Le Conseil accorde aussi une large place aux collectivités "qui sont au cœur de la gestion des espaces et des modes de transport". "Une politique locale des transports, d'urbanisme doit faire des offres de déplacements en fonction de son propre territoire", a expliqué à la presse le rapporteur du Cese Patrick Bailly, mardi 23 octobre.

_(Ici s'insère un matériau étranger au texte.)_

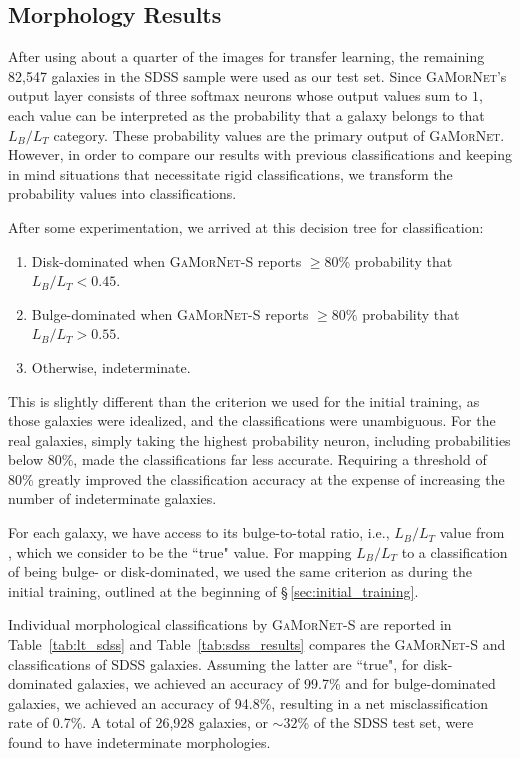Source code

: \documentclass[twocolumn]{aastex63}
\newcommand\gamornet{G\textsc{a}M\textsc{or}N\textsc{et}}
\begin{document}
\subsection{Morphology Results}\label{sec:morph_results}
After using about a quarter of the images for transfer learning, the remaining 82,547 galaxies in the SDSS sample were used as our test set. Since \gamornet{}'s output layer consists of three softmax neurons whose output values sum to $1$, each value can be interpreted as the probability that a galaxy belongs to that $L_B/L_T$ category. These probability values are the primary output of \gamornet{}. However, in order to compare our results with previous classifications and keeping in mind situations that necessitate rigid classifications, we transform the probability values into classifications.

After some experimentation, we arrived at this decision tree for classification:
\begin{enumerate}[noitemsep]
\item Disk-dominated when \gamornet{}-S reports $\geq 80\%$ probability that $L_B/L_T < 0.45$.
\item Bulge-dominated when \gamornet{}-S reports $\geq 80\%$ probability that $L_B/L_T > 0.55$.
\item Otherwise, indeterminate.
\end{enumerate}
This is slightly different than the criterion we used for the initial training, as those galaxies were idealized, and the classifications were unambiguous. For the real galaxies, simply taking the highest probability neuron, including probabilities below 80\%, made the classifications far less accurate. Requiring a threshold of 80\% greatly improved the classification accuracy at the expense of increasing the number of indeterminate galaxies.


For each galaxy, we have access to its bulge-to-total ratio, i.e., $L_B/L_T$ value from \citet{simard_11}, which we consider to be the ``true" value. For mapping $L_B/L_T$ to a classification of being bulge- or disk-dominated, we used the same criterion as during the initial training, outlined at the beginning of \S\,\ref{sec:initial_training}.

Individual morphological classifications by \gamornet{}-S are reported in Table~\ref{tab:lt_sdss} and Table~\ref{tab:sdss_results} compares the \gamornet{}-S and \citet{simard_11} classifications of SDSS galaxies. Assuming the latter are ``true", for disk-dominated galaxies, we achieved an accuracy of 99.7\% and for bulge-dominated galaxies, we achieved an accuracy of 94.8\%, resulting in a net misclassification rate of 0.7\%. A total of 26,928 galaxies, or $\sim 32$\% of the SDSS test set, were found to have indeterminate morphologies.
\end{document}
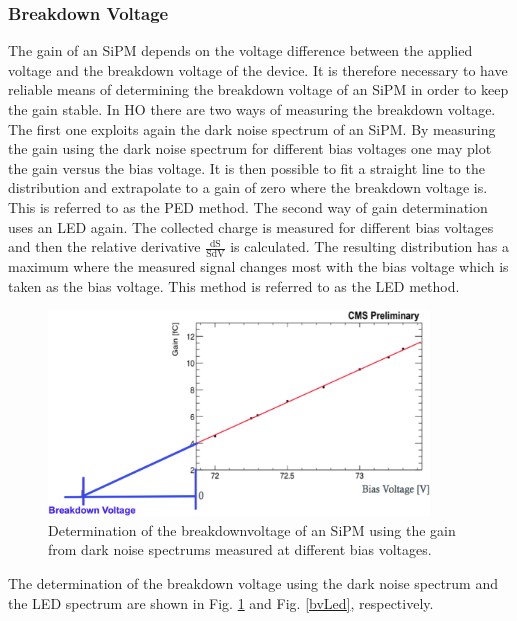 \subsubsection{Breakdown Voltage}
The gain of an SiPM depends on the voltage difference between the applied voltage and the breakdown voltage of the device. It is therefore necessary to have reliable means of determining the breakdown voltage of an SiPM in order to keep the gain stable. In HO there are two ways of measuring the breakdown voltage. The first one exploits again the dark noise spectrum of an SiPM. By measuring the gain using the dark noise spectrum for different bias voltages one may plot the gain versus the bias voltage. It is then possible to fit a straight line to the distribution and extrapolate to a gain of zero where the breakdown voltage is. This is referred to as the PED method. The second way of gain determination uses an LED again. The collected charge is measured for different bias voltages and then the relative derivative $\frac{\text{dS}}{\text{SdV}}$ is calculated. The resulting distribution has a maximum where the measured signal changes most with the bias voltage which is taken as the bias voltage. This method is referred to as the LED method.
\begin{figure}[bh]
\centering
\includegraphics[width=0.9\textwidth]{Bilder/bvPedDetermination.png}
\caption{Determination of the breakdownvoltage of an SiPM using the gain from dark noise spectrums measured at different bias voltages.}
\label{bvPed}
\end{figure}
The determination of the breakdown voltage using the dark noise spectrum and the LED spectrum are shown in Fig. \ref{bvPed} and Fig. \ref{bvLed}, respectively.
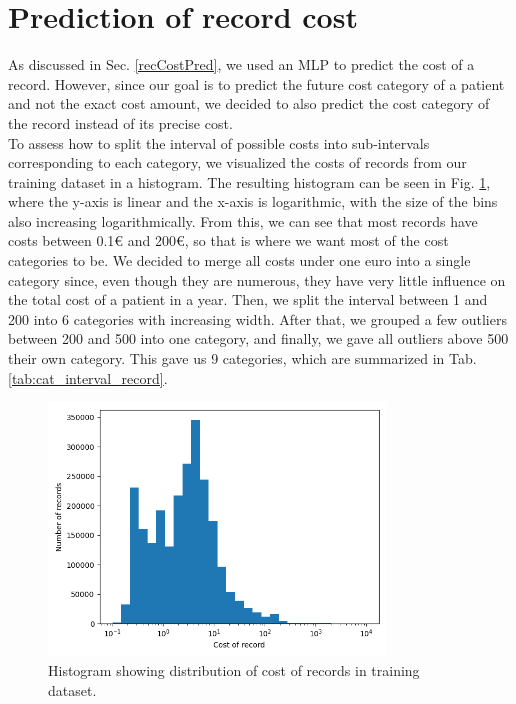 
\section{Prediction of record cost}
\label{costPredImple}

As discussed in Sec. \ref{recCostPred}, we used an MLP to predict the cost of a record. However, since our goal is to predict the future cost category of a patient and not the exact cost amount, we decided to also predict the cost category of the record instead of its precise cost.
\\

To assess how to split the interval of possible costs into sub-intervals corresponding to each category, we visualized the costs of records from our training dataset in a histogram. The resulting histogram can be seen in Fig. \ref{fig:cost_hist}, where the y-axis is linear and the x-axis is logarithmic, with the size of the bins also increasing logarithmically. From this, we can see that most records have costs between 0.1€ and 200€, so that is where we want most of the cost categories to be. We decided to merge all costs under one euro into a single category since, even though they are numerous, they have very little influence on the total cost of a patient in a year. Then, we split the interval between 1 and 200 into 6 categories with increasing width. After that, we grouped a few outliers between 200 and 500 into one category, and finally, we gave all outliers above 500 their own category. This gave us 9 categories, which are summarized in Tab. \ref{tab:cat_interval_record}.

\begin{figure}[!h]
	\centering
	
	\includegraphics[width=0.8\textwidth]{images/cost_hist.png} 
	
	\caption{Histogram showing distribution of cost of records in training dataset.}
	\label{fig:cost_hist}
\end{figure} 

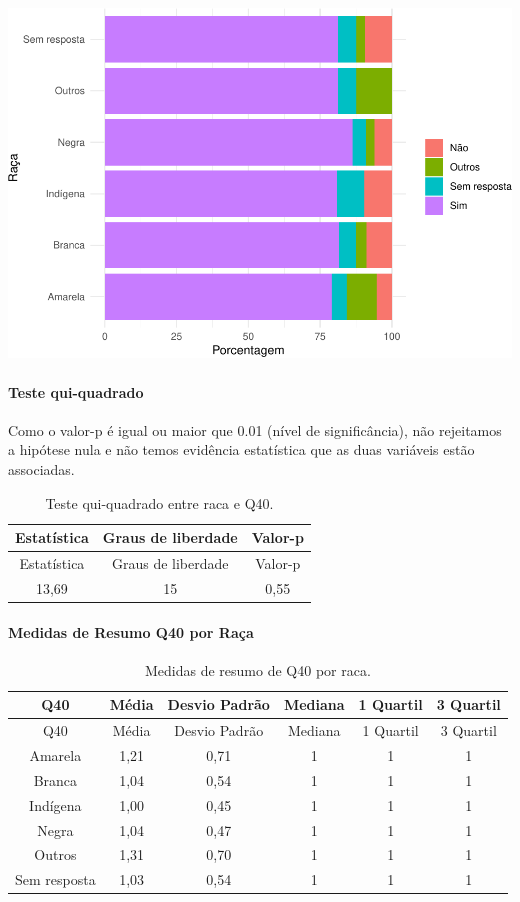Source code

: \documentclass[]{article}
\let\oldparagraph\paragraph
\renewcommand{\paragraph}[1]{\oldparagraph{#1}\mbox{}}
\begin{document}
\begin{center}\includegraphics[width=0.75\linewidth]{relatorio_covid19_files/figure-latex/unnamed-chunk-1577-1} \end{center}

\hypertarget{teste-qui-quadrado-135}{%
\paragraph{Teste qui-quadrado}\label{teste-qui-quadrado-135}}

Como o valor-p é igual ou maior que 0.01 (nível de significância), não rejeitamos a hipótese nula e não temos evidência estatística que as duas variáveis estão associadas.

\begin{longtable}[]{@{}ccc@{}}
\caption{\label{tab:unnamed-chunk-1579}Teste qui-quadrado entre raca e Q40.}\tabularnewline
\toprule
Estatística & Graus de liberdade & Valor-p\tabularnewline
\midrule
\endfirsthead
\toprule
Estatística & Graus de liberdade & Valor-p\tabularnewline
\midrule
\endhead
13,69 & 15 & 0,55\tabularnewline
\bottomrule
\end{longtable}

\cleardoublepage

\hypertarget{medidas-de-resumo-q40-por-rauxe7a}{%
\paragraph{Medidas de Resumo Q40 por Raça}\label{medidas-de-resumo-q40-por-rauxe7a}}

\begin{longtable}[]{@{}cccccc@{}}
\caption{\label{tab:unnamed-chunk-1580}Medidas de resumo de Q40 por raca.}\tabularnewline
\toprule
Q40 & Média & Desvio Padrão & Mediana & 1 Quartil & 3 Quartil\tabularnewline
\midrule
\endfirsthead
\toprule
Q40 & Média & Desvio Padrão & Mediana & 1 Quartil & 3 Quartil\tabularnewline
\midrule
\endhead
Amarela & 1,21 & 0,71 & 1 & 1 & 1\tabularnewline
Branca & 1,04 & 0,54 & 1 & 1 & 1\tabularnewline
Indígena & 1,00 & 0,45 & 1 & 1 & 1\tabularnewline
Negra & 1,04 & 0,47 & 1 & 1 & 1\tabularnewline
Outros & 1,31 & 0,70 & 1 & 1 & 1\tabularnewline
Sem resposta & 1,03 & 0,54 & 1 & 1 & 1\tabularnewline
\bottomrule
\end{longtable}
\end{document}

Ces recommandations interviennent dans une semaine cruciale pour l'industrie automobile française : confirmation du rapprochement entre PSA et Opel, négociations entre l'Etat et PSA sur les contreparties sociales à la garantie publique de 7 milliards d'euros sur trois ans accordée à la filiale bancaire du groupe (BPF). Depuis le plan automobile de juillet, le gouvernement donne l'impression d'avancer à tâtons et ne peut que "regretter" aujourd'hui la décision de Bruxelles. Au moment où un accord de libre-échange annoncé comme l'un des plus importants de ce type est en préparation avec le Japon, le gouvernement lancera une consultation "dans les tout prochains jours", auprès de tous les acteurs concernés, sur les conditions nécessaires à l'ouverture des négociations. "Une part décisive de l'avenir de l'automobile française se joue assurément au sein de l'espace européen", confirme Patrick Bailly. "L'aéronautique - qui ne représente qu'environ la moitié de l'automobile en R&D - capte cinq fois plus d'aides européennes", remarque-t-il. Le rapporteur encourage une remise à niveau des sites d'Europe de l'Ouest mais prévient que "ni l'Allemagne, ni les Pays d'Europe centrale et orientale (Peco) qui défendront leurs nouveaux investisseurs, ne facileteront" cette option.